Work order → Go through the entries that follow and count every line with the string "notifiers". Reply with the number only.
** Opening Data for this exercise block **
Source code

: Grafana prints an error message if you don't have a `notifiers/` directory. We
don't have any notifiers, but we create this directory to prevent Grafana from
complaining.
** Closing Data for this exercise block **
** Opening Data for this exercise block **
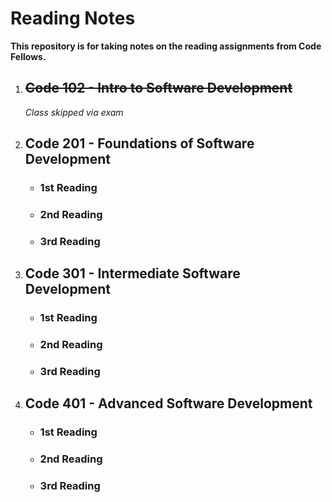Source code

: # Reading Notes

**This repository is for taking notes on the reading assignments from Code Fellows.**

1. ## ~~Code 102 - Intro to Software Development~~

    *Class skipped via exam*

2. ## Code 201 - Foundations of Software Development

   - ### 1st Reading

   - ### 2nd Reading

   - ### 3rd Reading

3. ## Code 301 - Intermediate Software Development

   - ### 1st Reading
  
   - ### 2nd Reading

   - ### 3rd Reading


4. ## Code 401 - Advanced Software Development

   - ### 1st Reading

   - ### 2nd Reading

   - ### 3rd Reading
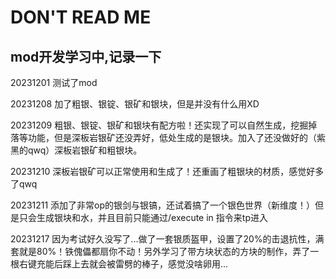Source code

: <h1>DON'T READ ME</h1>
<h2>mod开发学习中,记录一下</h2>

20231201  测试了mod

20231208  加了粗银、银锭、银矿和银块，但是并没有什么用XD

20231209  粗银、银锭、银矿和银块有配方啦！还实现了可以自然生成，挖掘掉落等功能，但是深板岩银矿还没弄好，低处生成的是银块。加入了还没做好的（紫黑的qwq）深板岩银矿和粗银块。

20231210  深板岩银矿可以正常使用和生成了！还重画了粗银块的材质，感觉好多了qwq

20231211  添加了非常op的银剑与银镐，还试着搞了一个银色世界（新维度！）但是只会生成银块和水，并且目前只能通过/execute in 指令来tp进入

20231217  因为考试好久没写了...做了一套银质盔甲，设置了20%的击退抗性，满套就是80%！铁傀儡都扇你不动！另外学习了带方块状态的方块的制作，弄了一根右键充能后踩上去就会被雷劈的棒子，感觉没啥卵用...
** Closing Data for this exercise block **
Exercise answer → 2